Today, businesses based in Hyderabad are a stricken lot, as this one-time seat of Nizami grandeur stares at an uncertain future. It is at the centre of a tussle between Andhra unionists, who reject the state’s proposed division and want to retain the city as its capital, and Telangana creationists, who want a separate state hewn out by that name with the city within its borders.
RIB YOU NOT
That business would flee the city if Telangana came into being was once just a wisecrack, given the sway of radical Maoists over this underdeveloped part of Andhra Pradesh. Now, it’s no idle threat. Worried by all the political unrest, the Andhra CM K Rosaiah expressed apprehension last week. “I have been told that many corporates are looking at options,’’ he said at a press conference, while appealing for peace. Next day, a frustrated CM said the film industry would go right back to Chennai if attacked by Telangana agitationists, whose litany of complaints includes the portrayal in villainous light of people from the neglected region. “More than 70 per cent of film industry workers are locals,” said the CM, “contrary to rumours being spread.”

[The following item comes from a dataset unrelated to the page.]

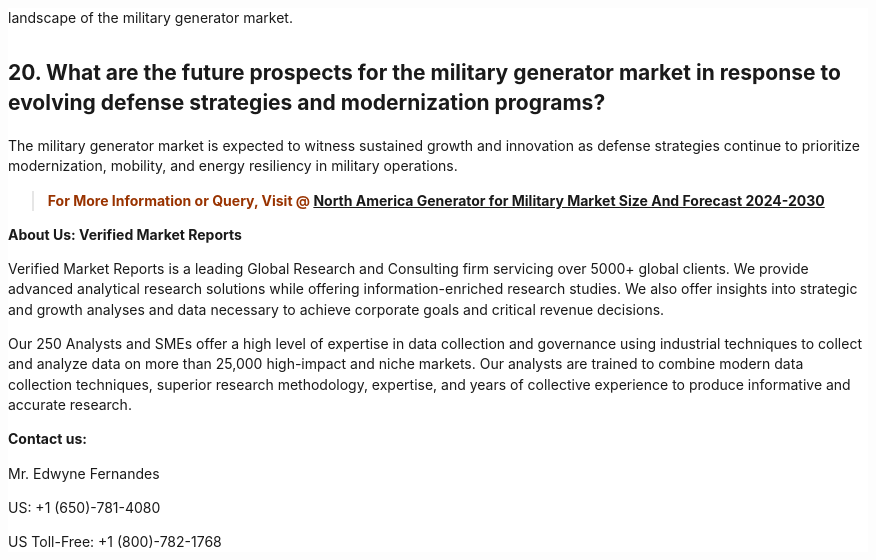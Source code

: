 landscape of the military generator market.</p><h2>20. What are the future prospects for the military generator market in response to evolving defense strategies and modernization programs?</div><div></h2><p>The military generator market is expected to witness sustained growth and innovation as defense strategies continue to prioritize modernization, mobility, and energy resiliency in military operations.</p></body></html></p><blockquote><p><span style="color: #993300;"><strong>For More Information or Query, Visit @ <a href="https://www.verifiedmarketreports.com/product/generator-for-military-market/">North America Generator for Military Market Size And Forecast 2024-2030</a></strong></span></p></blockquote><p><strong>About Us: Verified Market Reports</strong></p><p>Verified Market Reports is a leading Global Research and Consulting firm servicing over 5000+ global clients. We provide advanced analytical research solutions while offering information-enriched research studies. We also offer insights into strategic and growth analyses and data necessary to achieve corporate goals and critical revenue decisions.</p><p>Our 250 Analysts and SMEs offer a high level of expertise in data collection and governance using industrial techniques to collect and analyze data on more than 25,000 high-impact and niche markets. Our analysts are trained to combine modern data collection techniques, superior research methodology, expertise, and years of collective experience to produce informative and accurate research.</p><p><strong>Contact us:</strong></p><p>Mr. Edwyne Fernandes</p><p>US: +1 (650)-781-4080</p><p>US Toll-Free: +1 (800)-782-1768</p>
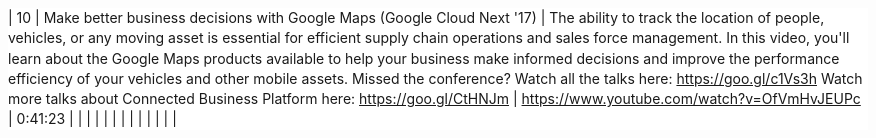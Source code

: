 | 10    | Make better business decisions with Google Maps (Google Cloud Next '17)                              | The ability to track the location of people, vehicles, or any moving asset is essential for efficient supply chain operations and sales force management.   In this video, you'll learn about the Google Maps products available to help your business make informed decisions and improve the performance efficiency of your vehicles and other mobile assets.  Missed the conference? Watch all the talks here: https://goo.gl/c1Vs3h  Watch more talks about Connected Business Platform here: https://goo.gl/CtHNJm                                                                                                                                                                                                                                                                                                                                                                                                                                                                                                                                                                                                                                                             | https://www.youtube.com/watch?v=OfVmHvJEUPc                                                                       | 0:41:23                                                                                                                                                                                     |                                                                                                                                                                                                                                                                                                                                                                             |                                                                                                                                                                                                                                                                                                                                                                                                   |                                                                                                                                                                                                                 |                                                                                                                                                                                                                         |                                                                                                                                                                                                               |                                                                            |                              |                                                                      |                                                                                                                      |                                                                                                                                                                                                                                                                                                                        |                                             |         |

Y Harishchandra Prasad, chairman of the AP chapter of the Confederation of Indian Industry (CII), sums up the corporate mood: “The year 2009 started with the slowdown, and compounded with the shock over Satyam, general elections, political instability over the YSR succession issue and floods, we have finally entered a state of numbness—with cascading regional biases and agitations vertically dividing the state of 85 million. Not just law makers, even law enforcers are divided.” (మరింత…)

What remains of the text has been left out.